2022-07-04T17:34:30.024Z


Ruja Ignatova, the businesswoman who managed to attract investments of more than 4,000 million dollars through OneCoin, is in search and capture for fraud and money laundering


Cryptocurrencies represent an illusion of instant wealth very typical of the 21st century.

Digital money that can be purchased for pennies and sold, after a while, in thousands: this is how they are promoted.

They are, in some way, the update of the gold rush or the new quest for El Dorado.

Some consider them a tool to break the domination of the big banks and financial institutions, since only supply and demand decide the fluctuations of a cryptocurrency, and not a State, central bank or company.

For others, it is just another speculative bubble, a scam to attract ambitious but candid people, which bears more than one similarity to pyramid schemes.

There is no shortage of presidents on the board, as is the case with the Salvadoran Nayib Bukele,

that they bet the fate of their Government on the success of bitcoin, the best-known and most popular cryptocurrency.

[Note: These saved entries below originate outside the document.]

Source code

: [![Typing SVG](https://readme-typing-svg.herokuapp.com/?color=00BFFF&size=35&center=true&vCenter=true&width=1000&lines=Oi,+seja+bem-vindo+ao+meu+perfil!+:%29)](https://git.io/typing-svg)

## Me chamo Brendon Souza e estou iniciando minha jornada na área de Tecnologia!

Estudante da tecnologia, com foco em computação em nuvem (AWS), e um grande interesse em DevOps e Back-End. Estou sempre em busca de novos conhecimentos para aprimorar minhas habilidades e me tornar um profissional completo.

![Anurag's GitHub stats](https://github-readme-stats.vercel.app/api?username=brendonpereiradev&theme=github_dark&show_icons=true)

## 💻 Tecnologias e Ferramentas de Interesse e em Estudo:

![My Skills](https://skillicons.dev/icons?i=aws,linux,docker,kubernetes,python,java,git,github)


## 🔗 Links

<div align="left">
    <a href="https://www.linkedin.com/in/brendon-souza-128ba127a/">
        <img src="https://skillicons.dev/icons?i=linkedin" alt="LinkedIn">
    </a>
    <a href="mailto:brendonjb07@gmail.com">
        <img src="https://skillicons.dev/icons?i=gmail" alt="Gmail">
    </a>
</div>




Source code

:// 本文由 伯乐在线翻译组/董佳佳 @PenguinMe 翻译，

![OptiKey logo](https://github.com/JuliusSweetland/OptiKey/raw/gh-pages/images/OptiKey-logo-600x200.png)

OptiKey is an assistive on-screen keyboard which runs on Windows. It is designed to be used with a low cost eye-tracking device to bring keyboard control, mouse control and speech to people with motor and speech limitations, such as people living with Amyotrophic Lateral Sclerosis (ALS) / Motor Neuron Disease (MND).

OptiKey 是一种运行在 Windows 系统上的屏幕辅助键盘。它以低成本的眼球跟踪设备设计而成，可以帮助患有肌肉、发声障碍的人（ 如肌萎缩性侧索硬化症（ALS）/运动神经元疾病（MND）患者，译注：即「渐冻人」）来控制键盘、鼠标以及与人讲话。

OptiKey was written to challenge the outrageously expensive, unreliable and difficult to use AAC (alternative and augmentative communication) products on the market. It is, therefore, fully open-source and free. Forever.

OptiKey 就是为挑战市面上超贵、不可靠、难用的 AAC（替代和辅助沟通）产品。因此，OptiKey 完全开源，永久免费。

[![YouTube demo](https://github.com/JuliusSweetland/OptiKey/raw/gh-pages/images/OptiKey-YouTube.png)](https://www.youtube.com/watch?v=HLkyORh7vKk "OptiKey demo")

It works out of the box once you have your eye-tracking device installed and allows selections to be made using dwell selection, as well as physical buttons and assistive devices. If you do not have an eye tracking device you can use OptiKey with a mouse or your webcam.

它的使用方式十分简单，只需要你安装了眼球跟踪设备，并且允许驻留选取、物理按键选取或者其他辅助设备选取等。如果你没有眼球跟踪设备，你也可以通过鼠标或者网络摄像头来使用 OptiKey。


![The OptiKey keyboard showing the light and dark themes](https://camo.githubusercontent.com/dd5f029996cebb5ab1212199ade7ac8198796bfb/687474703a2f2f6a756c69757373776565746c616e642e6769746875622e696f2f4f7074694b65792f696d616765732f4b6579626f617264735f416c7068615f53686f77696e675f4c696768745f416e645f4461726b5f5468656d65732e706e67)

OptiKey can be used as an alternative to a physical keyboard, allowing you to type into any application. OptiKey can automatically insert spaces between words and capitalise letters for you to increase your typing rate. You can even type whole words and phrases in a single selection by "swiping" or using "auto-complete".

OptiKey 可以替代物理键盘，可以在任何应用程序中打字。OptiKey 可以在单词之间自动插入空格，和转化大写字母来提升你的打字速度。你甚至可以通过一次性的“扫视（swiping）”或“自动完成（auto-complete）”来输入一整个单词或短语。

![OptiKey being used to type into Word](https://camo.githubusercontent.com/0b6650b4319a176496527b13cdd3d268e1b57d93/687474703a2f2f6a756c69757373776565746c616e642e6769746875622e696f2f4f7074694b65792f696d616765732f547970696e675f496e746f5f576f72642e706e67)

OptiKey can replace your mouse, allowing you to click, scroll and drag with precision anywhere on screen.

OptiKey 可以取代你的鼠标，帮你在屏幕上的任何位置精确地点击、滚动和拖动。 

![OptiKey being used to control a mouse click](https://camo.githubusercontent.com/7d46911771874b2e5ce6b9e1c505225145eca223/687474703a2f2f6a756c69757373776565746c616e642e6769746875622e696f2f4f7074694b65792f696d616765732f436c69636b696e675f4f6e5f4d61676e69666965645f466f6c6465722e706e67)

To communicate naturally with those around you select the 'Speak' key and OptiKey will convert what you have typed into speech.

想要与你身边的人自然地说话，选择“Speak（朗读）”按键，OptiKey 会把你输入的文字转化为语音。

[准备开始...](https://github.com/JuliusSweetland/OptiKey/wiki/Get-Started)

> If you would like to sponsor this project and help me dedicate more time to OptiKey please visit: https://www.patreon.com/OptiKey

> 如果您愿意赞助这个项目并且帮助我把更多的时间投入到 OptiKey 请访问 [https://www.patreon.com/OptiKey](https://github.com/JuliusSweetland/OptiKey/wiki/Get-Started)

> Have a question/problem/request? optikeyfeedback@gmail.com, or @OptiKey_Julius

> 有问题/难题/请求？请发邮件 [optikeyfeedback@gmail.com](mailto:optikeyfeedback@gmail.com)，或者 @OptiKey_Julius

And there are also shady stories, such as that of the German-Bulgarian citizen Ruja Ignatova, known as the “crypto-queen”, on the run since 2017 and whom the FBI placed, last week, at the top of its most wanted list, along with several first-rate drug traffickers and murderers (Europol had done the same a few weeks earlier).

Ignatova is accused of fraud and money laundering, as she was the founder and head of OneCoin, a cryptocurrency launched in 2014 and which managed to attract investments of more than 4,000 million dollars, according to investigations by the British public broadcaster BBC, before it became clear that he had no way to operate.

Ignatova did not appear at a meeting with promoters of her company that was to take place in Lisbon, Portugal, in October 2017. Days later, according to police records, she boarded a flight to Athens.

Since then nothing has been heard from her.

The authorities received dozens of complaints and were forced to investigate.

Two cryptocurrency promoters, by the way, were found dead in July 2020 in Mazatlan, Mexico.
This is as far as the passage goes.